### WORK REQUEST
The records below need retyping in full; give them again exactly.

======== DATA

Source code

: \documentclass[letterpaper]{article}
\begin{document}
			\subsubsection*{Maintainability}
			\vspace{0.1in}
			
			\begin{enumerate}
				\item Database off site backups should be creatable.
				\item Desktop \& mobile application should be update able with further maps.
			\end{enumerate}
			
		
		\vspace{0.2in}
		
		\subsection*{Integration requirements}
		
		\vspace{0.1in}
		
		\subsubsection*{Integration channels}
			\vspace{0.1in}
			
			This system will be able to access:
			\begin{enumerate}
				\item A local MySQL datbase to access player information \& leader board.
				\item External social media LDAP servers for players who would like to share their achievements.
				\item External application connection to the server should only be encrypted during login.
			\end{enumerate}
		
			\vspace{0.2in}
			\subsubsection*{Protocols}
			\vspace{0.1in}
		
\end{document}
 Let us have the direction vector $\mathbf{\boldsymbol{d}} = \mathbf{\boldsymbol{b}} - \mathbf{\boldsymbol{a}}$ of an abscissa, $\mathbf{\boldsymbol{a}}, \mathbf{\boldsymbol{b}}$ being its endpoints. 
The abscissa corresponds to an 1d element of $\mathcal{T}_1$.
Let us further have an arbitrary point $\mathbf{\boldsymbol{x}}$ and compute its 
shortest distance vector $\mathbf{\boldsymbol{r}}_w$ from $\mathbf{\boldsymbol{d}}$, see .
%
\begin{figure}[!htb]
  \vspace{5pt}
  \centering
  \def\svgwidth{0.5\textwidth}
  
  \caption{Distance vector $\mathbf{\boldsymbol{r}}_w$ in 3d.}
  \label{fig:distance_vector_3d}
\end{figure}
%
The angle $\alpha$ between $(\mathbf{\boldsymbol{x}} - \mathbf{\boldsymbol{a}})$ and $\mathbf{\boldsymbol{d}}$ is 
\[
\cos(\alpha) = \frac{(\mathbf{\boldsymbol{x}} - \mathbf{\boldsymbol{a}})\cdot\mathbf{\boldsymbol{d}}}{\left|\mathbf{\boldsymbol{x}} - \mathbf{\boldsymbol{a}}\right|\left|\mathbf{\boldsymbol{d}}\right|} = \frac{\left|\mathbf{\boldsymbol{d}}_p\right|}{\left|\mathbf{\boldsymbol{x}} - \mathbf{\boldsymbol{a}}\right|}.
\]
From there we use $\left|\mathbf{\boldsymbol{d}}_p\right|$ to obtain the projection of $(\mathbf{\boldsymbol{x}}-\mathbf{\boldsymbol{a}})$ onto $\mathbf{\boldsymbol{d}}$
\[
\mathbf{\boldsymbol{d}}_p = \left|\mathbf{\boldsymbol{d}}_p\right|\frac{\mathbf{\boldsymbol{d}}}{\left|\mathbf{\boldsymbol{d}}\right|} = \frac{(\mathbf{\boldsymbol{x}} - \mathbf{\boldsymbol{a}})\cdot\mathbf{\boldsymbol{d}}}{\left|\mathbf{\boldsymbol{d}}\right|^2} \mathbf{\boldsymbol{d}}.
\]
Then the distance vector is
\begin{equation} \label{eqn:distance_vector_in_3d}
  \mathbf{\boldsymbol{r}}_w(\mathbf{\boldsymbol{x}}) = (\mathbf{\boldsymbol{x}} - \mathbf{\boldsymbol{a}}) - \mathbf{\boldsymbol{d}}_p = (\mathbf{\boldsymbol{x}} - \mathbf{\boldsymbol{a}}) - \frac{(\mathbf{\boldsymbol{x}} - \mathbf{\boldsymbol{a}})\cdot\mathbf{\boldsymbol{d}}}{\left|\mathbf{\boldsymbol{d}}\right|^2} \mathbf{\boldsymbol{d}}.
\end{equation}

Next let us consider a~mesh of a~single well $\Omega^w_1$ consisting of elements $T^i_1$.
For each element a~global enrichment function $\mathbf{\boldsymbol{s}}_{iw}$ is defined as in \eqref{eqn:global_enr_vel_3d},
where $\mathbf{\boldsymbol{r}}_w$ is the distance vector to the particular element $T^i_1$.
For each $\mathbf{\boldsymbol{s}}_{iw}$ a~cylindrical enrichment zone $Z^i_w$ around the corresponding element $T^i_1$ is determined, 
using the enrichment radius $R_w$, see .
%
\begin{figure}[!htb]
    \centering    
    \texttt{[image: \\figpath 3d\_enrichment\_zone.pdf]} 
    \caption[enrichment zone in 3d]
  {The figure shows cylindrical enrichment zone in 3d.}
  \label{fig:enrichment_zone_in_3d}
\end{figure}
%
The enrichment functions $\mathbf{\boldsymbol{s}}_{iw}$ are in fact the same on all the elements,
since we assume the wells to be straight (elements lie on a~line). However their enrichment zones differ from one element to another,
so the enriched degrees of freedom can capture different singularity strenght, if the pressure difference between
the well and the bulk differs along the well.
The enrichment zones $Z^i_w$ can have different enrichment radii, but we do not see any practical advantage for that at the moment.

================

### EXERCISE SOLUTION
Source code

: \documentclass[letterpaper]{article}
\begin{document}
			\subsubsection*{Maintainability}
			\vspace{0.1in}
			
			\begin{enumerate}
				\item Database off site backups should be creatable.
				\item Desktop \& mobile application should be update able with further maps.
			\end{enumerate}
			
		
		\vspace{0.2in}
		
		\subsection*{Integration requirements}
		
		\vspace{0.1in}
		
		\subsubsection*{Integration channels}
			\vspace{0.1in}
			
			This system will be able to access:
			\begin{enumerate}
				\item A local MySQL datbase to access player information \& leader board.
				\item External social media LDAP servers for players who would like to share their achievements.
				\item External application connection to the server should only be encrypted during login.
			\end{enumerate}
		
			\vspace{0.2in}
			\subsubsection*{Protocols}
			\vspace{0.1in}
		
\end{document}
 Let us have the direction vector $\mathbf{\boldsymbol{d}} = \mathbf{\boldsymbol{b}} - \mathbf{\boldsymbol{a}}$ of an abscissa, $\mathbf{\boldsymbol{a}}, \mathbf{\boldsymbol{b}}$ being its endpoints. 
The abscissa corresponds to an 1d element of $\mathcal{T}_1$.
Let us further have an arbitrary point $\mathbf{\boldsymbol{x}}$ and compute its 
shortest distance vector $\mathbf{\boldsymbol{r}}_w$ from $\mathbf{\boldsymbol{d}}$, see .
%
\begin{figure}[!htb]
  \vspace{5pt}
  \centering
  \def\svgwidth{0.5\textwidth}
  
  \caption{Distance vector $\mathbf{\boldsymbol{r}}_w$ in 3d.}
  \label{fig:distance_vector_3d}
\end{figure}
%
The angle $\alpha$ between $(\mathbf{\boldsymbol{x}} - \mathbf{\boldsymbol{a}})$ and $\mathbf{\boldsymbol{d}}$ is 
\[
\cos(\alpha) = \frac{(\mathbf{\boldsymbol{x}} - \mathbf{\boldsymbol{a}})\cdot\mathbf{\boldsymbol{d}}}{\left|\mathbf{\boldsymbol{x}} - \mathbf{\boldsymbol{a}}\right|\left|\mathbf{\boldsymbol{d}}\right|} = \frac{\left|\mathbf{\boldsymbol{d}}_p\right|}{\left|\mathbf{\boldsymbol{x}} - \mathbf{\boldsymbol{a}}\right|}.
\]
From there we use $\left|\mathbf{\boldsymbol{d}}_p\right|$ to obtain the projection of $(\mathbf{\boldsymbol{x}}-\mathbf{\boldsymbol{a}})$ onto $\mathbf{\boldsymbol{d}}$
\[
\mathbf{\boldsymbol{d}}_p = \left|\mathbf{\boldsymbol{d}}_p\right|\frac{\mathbf{\boldsymbol{d}}}{\left|\mathbf{\boldsymbol{d}}\right|} = \frac{(\mathbf{\boldsymbol{x}} - \mathbf{\boldsymbol{a}})\cdot\mathbf{\boldsymbol{d}}}{\left|\mathbf{\boldsymbol{d}}\right|^2} \mathbf{\boldsymbol{d}}.
\]
Then the distance vector is
\begin{equation} \label{eqn:distance_vector_in_3d}
  \mathbf{\boldsymbol{r}}_w(\mathbf{\boldsymbol{x}}) = (\mathbf{\boldsymbol{x}} - \mathbf{\boldsymbol{a}}) - \mathbf{\boldsymbol{d}}_p = (\mathbf{\boldsymbol{x}} - \mathbf{\boldsymbol{a}}) - \frac{(\mathbf{\boldsymbol{x}} - \mathbf{\boldsymbol{a}})\cdot\mathbf{\boldsymbol{d}}}{\left|\mathbf{\boldsymbol{d}}\right|^2} \mathbf{\boldsymbol{d}}.
\end{equation}

Next let us consider a~mesh of a~single well $\Omega^w_1$ consisting of elements $T^i_1$.
For each element a~global enrichment function $\mathbf{\boldsymbol{s}}_{iw}$ is defined as in \eqref{eqn:global_enr_vel_3d},
where $\mathbf{\boldsymbol{r}}_w$ is the distance vector to the particular element $T^i_1$.
For each $\mathbf{\boldsymbol{s}}_{iw}$ a~cylindrical enrichment zone $Z^i_w$ around the corresponding element $T^i_1$ is determined, 
using the enrichment radius $R_w$, see .
%
\begin{figure}[!htb]
    \centering    
    \texttt{[image: \\figpath 3d\_enrichment\_zone.pdf]} 
    \caption[enrichment zone in 3d]
  {The figure shows cylindrical enrichment zone in 3d.}
  \label{fig:enrichment_zone_in_3d}
\end{figure}
%
The enrichment functions $\mathbf{\boldsymbol{s}}_{iw}$ are in fact the same on all the elements,
since we assume the wells to be straight (elements lie on a~line). However their enrichment zones differ from one element to another,
so the enriched degrees of freedom can capture different singularity strenght, if the pressure difference between
the well and the bulk differs along the well.
The enrichment zones $Z^i_w$ can have different enrichment radii, but we do not see any practical advantage for that at the moment.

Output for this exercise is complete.